_Task statement_
Go through the listing and set it down exactly, leaving out its pictures.

_Task input_
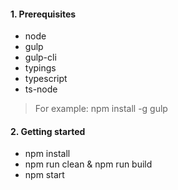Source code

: #### 1. Prerequisites

- node
- gulp
- gulp-cli
- typings
- typescript
- ts-node

> For example: npm install -g gulp

#### 2. Getting started

- npm install
- npm run clean & npm run build
- npm start
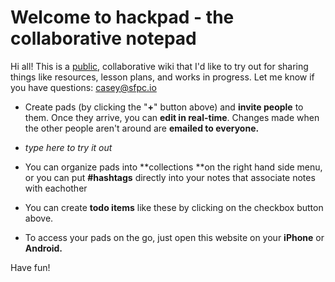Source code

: # **Welcome to hackpad - the collaborative notepad**

Hi all! This is a <u>public</u>, collaborative wiki that I'd like to try out for sharing things like resources, lesson plans, and works in progress. Let me know if you have questions: casey@sfpc.io

*   Create pads (by clicking the "**+**" button above) and **invite people** to them.  Once they arrive, you can **edit in real-time**.  Changes made when the other people aren't around are **emailed to everyone.**

*   _type here to try it out_

*   You can organize pads into **collections **on the right hand side menu, or you can put **#hashtags** directly into your notes that associate notes with eachother

*   You can create **todo items** like these by clicking on the checkbox button above.

*   To access your pads on the go, just open this website on your **iPhone** or **Android.**

Have fun!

_Solution to the problem_
Source code

: #### 1. Prerequisites

- node
- gulp
- gulp-cli
- typings
- typescript
- ts-node

> For example: npm install -g gulp

#### 2. Getting started

- npm install
- npm run clean & npm run build
- npm start
Source code

: # **Welcome to hackpad - the collaborative notepad**

Hi all! This is a <u>public</u>, collaborative wiki that I'd like to try out for sharing things like resources, lesson plans, and works in progress. Let me know if you have questions: casey@sfpc.io

*   Create pads (by clicking the "**+**" button above) and **invite people** to them.  Once they arrive, you can **edit in real-time**.  Changes made when the other people aren't around are **emailed to everyone.**

*   _type here to try it out_

*   You can organize pads into **collections **on the right hand side menu, or you can put **#hashtags** directly into your notes that associate notes with eachother

*   You can create **todo items** like these by clicking on the checkbox button above.

*   To access your pads on the go, just open this website on your **iPhone** or **Android.**

Have fun!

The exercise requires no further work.